### Your task
Exactly reproduce the line that contains "https://www.youtube.com/watch?v=PyaaoRNiTqQ" and all lines after it in the entries below, through the very last line.

[Excerpts from a dataset]
☆ ☆ ☆ ☆ ☆ ☆ ☆
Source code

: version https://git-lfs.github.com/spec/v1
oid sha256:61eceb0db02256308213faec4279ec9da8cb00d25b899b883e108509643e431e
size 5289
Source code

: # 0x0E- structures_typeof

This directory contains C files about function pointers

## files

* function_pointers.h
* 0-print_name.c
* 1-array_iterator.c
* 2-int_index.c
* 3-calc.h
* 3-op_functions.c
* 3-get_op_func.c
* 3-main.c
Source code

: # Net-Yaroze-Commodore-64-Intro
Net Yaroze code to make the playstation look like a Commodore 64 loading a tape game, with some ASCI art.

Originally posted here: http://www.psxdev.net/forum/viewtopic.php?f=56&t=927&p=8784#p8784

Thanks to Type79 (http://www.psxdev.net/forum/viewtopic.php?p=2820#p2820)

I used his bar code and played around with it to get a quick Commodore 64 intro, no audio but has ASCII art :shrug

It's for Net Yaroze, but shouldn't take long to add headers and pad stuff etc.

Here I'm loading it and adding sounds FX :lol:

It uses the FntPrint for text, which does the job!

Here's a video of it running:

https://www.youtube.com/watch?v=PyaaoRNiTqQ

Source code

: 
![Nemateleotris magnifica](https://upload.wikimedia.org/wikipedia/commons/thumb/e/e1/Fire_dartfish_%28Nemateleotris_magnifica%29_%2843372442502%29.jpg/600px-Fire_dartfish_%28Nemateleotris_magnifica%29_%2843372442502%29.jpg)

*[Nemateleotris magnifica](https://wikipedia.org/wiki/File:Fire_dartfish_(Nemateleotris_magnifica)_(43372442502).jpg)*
☆ ☆ ☆ ☆ ☆ ☆ ☆
### Answer box
https://www.youtube.com/watch?v=PyaaoRNiTqQ

Source code

: 
![Nemateleotris magnifica](https://upload.wikimedia.org/wikipedia/commons/thumb/e/e1/Fire_dartfish_%28Nemateleotris_magnifica%29_%2843372442502%29.jpg/600px-Fire_dartfish_%28Nemateleotris_magnifica%29_%2843372442502%29.jpg)

*[Nemateleotris magnifica](https://wikipedia.org/wiki/File:Fire_dartfish_(Nemateleotris_magnifica)_(43372442502).jpg)*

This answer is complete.